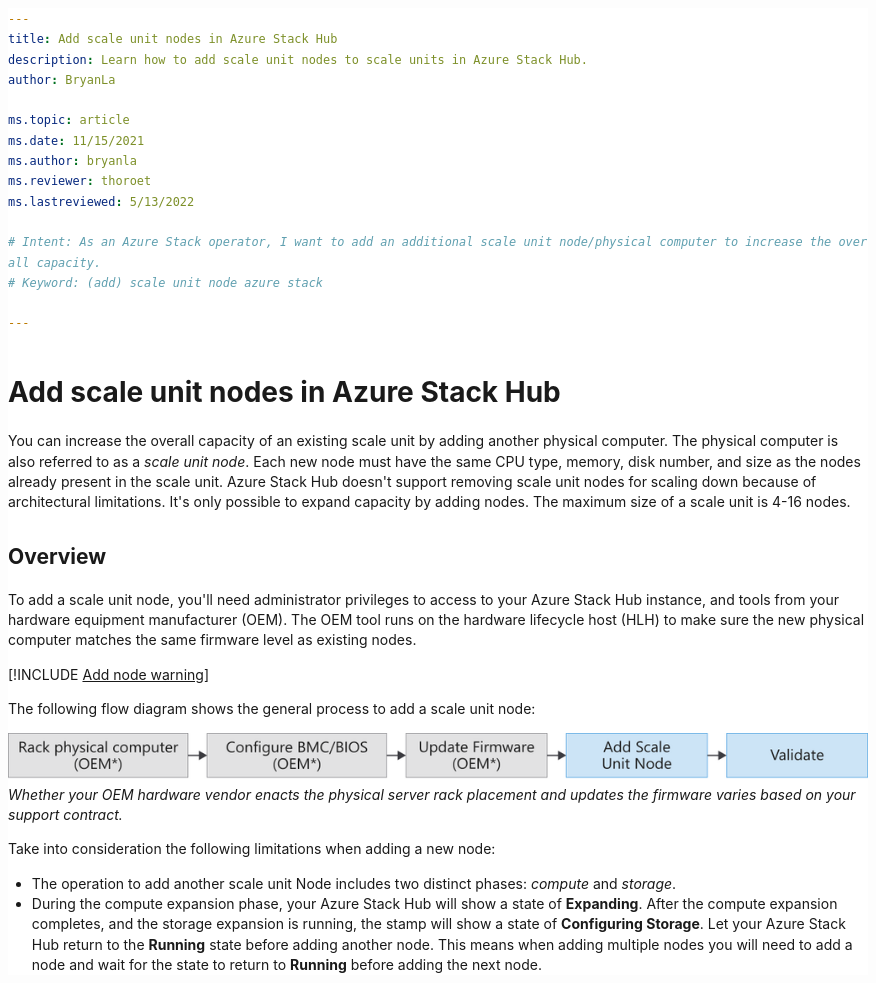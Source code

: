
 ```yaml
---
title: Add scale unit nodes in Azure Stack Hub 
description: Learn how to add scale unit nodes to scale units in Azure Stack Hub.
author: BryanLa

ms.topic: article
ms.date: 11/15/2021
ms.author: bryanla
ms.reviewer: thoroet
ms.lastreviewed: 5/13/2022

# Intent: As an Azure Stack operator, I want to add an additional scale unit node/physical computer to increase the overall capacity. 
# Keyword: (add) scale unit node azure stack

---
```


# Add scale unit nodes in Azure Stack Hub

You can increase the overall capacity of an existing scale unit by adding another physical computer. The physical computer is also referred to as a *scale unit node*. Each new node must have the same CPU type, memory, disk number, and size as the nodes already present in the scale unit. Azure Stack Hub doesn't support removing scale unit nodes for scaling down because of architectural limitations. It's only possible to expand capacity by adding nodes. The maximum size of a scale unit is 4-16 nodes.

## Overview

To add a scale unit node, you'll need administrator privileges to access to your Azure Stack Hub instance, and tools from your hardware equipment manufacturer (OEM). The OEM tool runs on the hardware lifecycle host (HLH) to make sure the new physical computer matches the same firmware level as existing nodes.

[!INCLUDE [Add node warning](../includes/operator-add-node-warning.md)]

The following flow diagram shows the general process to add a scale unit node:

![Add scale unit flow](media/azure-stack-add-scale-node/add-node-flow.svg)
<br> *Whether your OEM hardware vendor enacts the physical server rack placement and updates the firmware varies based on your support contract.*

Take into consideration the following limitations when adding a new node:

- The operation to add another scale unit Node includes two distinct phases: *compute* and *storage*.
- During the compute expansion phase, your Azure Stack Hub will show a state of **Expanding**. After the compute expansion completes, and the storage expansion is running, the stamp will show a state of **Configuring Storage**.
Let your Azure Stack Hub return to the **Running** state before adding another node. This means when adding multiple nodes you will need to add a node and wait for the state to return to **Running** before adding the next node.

§ **TRY IT**
Each line above that holds the string "includes" should be copied and shown.

§ **SOLVED EXERCISE**
[!INCLUDE [Add node warning](../includes/operator-add-node-warning.md)]
- The operation to add another scale unit Node includes two distinct phases: *compute* and *storage*.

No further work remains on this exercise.